§ **YOUR OBJECTIVE**
Only the text belongs in the copy. Transcribe the data exactly and drop any pictures.

══════════

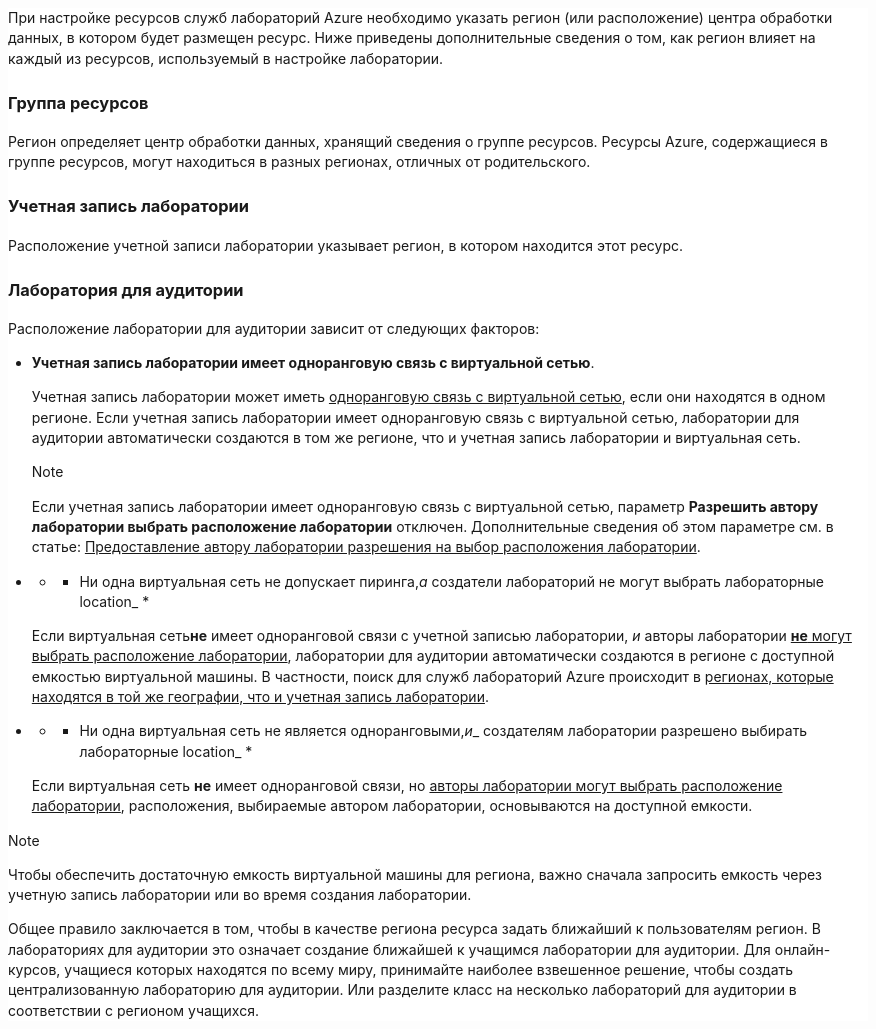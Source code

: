 При настройке ресурсов служб лабораторий Azure необходимо указать регион (или расположение) центра обработки данных, в котором будет размещен ресурс. Ниже приведены дополнительные сведения о том, как регион влияет на каждый из ресурсов, используемый в настройке лаборатории.

### <a name="resource-group"></a>Группа ресурсов

Регион определяет центр обработки данных, хранящий сведения о группе ресурсов. Ресурсы Azure, содержащиеся в группе ресурсов, могут находиться в разных регионах, отличных от родительского.

### <a name="lab-account"></a>Учетная запись лаборатории

Расположение учетной записи лаборатории указывает регион, в котором находится этот ресурс.  

### <a name="classroom-lab"></a>Лаборатория для аудитории

Расположение лаборатории для аудитории зависит от следующих факторов:

  - **Учетная запись лаборатории имеет одноранговую связь с виртуальной сетью**.
  
    Учетная запись лаборатории может иметь [одноранговую связь с виртуальной сетью](https://docs.microsoft.com/azure/lab-services/classroom-labs/how-to-connect-peer-virtual-network), если они находятся в одном регионе.  Если учетная запись лаборатории имеет одноранговую связь с виртуальной сетью, лаборатории для аудитории автоматически создаются в том же регионе, что и учетная запись лаборатории и виртуальная сеть.

    > [!NOTE]
    > Если учетная запись лаборатории имеет одноранговую связь с виртуальной сетью, параметр **Разрешить автору лаборатории выбрать расположение лаборатории** отключен. Дополнительные сведения об этом параметре см. в статье: [Предоставление автору лаборатории разрешения на выбор расположения лаборатории](https://docs.microsoft.com/azure/lab-services/classroom-labs/allow-lab-creator-pick-lab-location).
    
  - * * Ни одна виртуальная сеть не допускает пиринга,*_а_* создатели лабораторий не могут выбрать лабораторные location_ *
  
    Если виртуальная сеть**не** имеет одноранговой связи с учетной записью лаборатории, *и* авторы лаборатории [**не** могут выбрать расположение лаборатории](https://docs.microsoft.com/azure/lab-services/classroom-labs/allow-lab-creator-pick-lab-location), лаборатории для аудитории автоматически создаются в регионе с доступной емкостью виртуальной машины.  В частности, поиск для служб лабораторий Azure происходит в [регионах, которые находятся в той же географии, что и учетная запись лаборатории](https://azure.microsoft.com/global-infrastructure/regions).

  - * * Ни одна виртуальная сеть не является одноранговыми,*_и_*_ создателям лаборатории разрешено выбирать лабораторные location_ *
       
    Если виртуальная сеть **не** имеет одноранговой связи, но [авторы лаборатории могут выбрать расположение лаборатории](https://docs.microsoft.com/azure/lab-services/classroom-labs/allow-lab-creator-pick-lab-location), расположения, выбираемые автором лаборатории, основываются на доступной емкости.

> [!NOTE]
> Чтобы обеспечить достаточную емкость виртуальной машины для региона, важно сначала запросить емкость через учетную запись лаборатории или во время создания лаборатории.

Общее правило заключается в том, чтобы в качестве региона ресурса задать ближайший к пользователям регион. В лабораториях для аудитории это означает создание ближайшей к учащимся лаборатории для аудитории. Для онлайн-курсов, учащиеся которых находятся по всему миру, принимайте наиболее взвешенное решение, чтобы создать централизованную лабораторию для аудитории. Или разделите класс на несколько лабораторий для аудитории в соответствии с регионом учащихся.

══════════

§ **WRITTEN REPLY**
Source code

: При настройке ресурсов служб лабораторий Azure необходимо указать регион (или расположение) центра обработки данных, в котором будет размещен ресурс. Ниже приведены дополнительные сведения о том, как регион влияет на каждый из ресурсов, используемый в настройке лаборатории.

### <a name="resource-group"></a>Группа ресурсов

Регион определяет центр обработки данных, хранящий сведения о группе ресурсов. Ресурсы Azure, содержащиеся в группе ресурсов, могут находиться в разных регионах, отличных от родительского.

### <a name="lab-account"></a>Учетная запись лаборатории

Расположение учетной записи лаборатории указывает регион, в котором находится этот ресурс.  

### <a name="classroom-lab"></a>Лаборатория для аудитории

Расположение лаборатории для аудитории зависит от следующих факторов:

  - **Учетная запись лаборатории имеет одноранговую связь с виртуальной сетью**.
  
    Учетная запись лаборатории может иметь [одноранговую связь с виртуальной сетью](https://docs.microsoft.com/azure/lab-services/classroom-labs/how-to-connect-peer-virtual-network), если они находятся в одном регионе.  Если учетная запись лаборатории имеет одноранговую связь с виртуальной сетью, лаборатории для аудитории автоматически создаются в том же регионе, что и учетная запись лаборатории и виртуальная сеть.

    > [!NOTE]
    > Если учетная запись лаборатории имеет одноранговую связь с виртуальной сетью, параметр **Разрешить автору лаборатории выбрать расположение лаборатории** отключен. Дополнительные сведения об этом параметре см. в статье: [Предоставление автору лаборатории разрешения на выбор расположения лаборатории](https://docs.microsoft.com/azure/lab-services/classroom-labs/allow-lab-creator-pick-lab-location).
    
  - * * Ни одна виртуальная сеть не допускает пиринга,*_а_* создатели лабораторий не могут выбрать лабораторные location_ *
  
    Если виртуальная сеть**не** имеет одноранговой связи с учетной записью лаборатории, *и* авторы лаборатории [**не** могут выбрать расположение лаборатории](https://docs.microsoft.com/azure/lab-services/classroom-labs/allow-lab-creator-pick-lab-location), лаборатории для аудитории автоматически создаются в регионе с доступной емкостью виртуальной машины.  В частности, поиск для служб лабораторий Azure происходит в [регионах, которые находятся в той же географии, что и учетная запись лаборатории](https://azure.microsoft.com/global-infrastructure/regions).

  - * * Ни одна виртуальная сеть не является одноранговыми,*_и_*_ создателям лаборатории разрешено выбирать лабораторные location_ *
       
    Если виртуальная сеть **не** имеет одноранговой связи, но [авторы лаборатории могут выбрать расположение лаборатории](https://docs.microsoft.com/azure/lab-services/classroom-labs/allow-lab-creator-pick-lab-location), расположения, выбираемые автором лаборатории, основываются на доступной емкости.

> [!NOTE]
> Чтобы обеспечить достаточную емкость виртуальной машины для региона, важно сначала запросить емкость через учетную запись лаборатории или во время создания лаборатории.

Общее правило заключается в том, чтобы в качестве региона ресурса задать ближайший к пользователям регион. В лабораториях для аудитории это означает создание ближайшей к учащимся лаборатории для аудитории. Для онлайн-курсов, учащиеся которых находятся по всему миру, принимайте наиболее взвешенное решение, чтобы создать централизованную лабораторию для аудитории. Или разделите класс на несколько лабораторий для аудитории в соответствии с регионом учащихся.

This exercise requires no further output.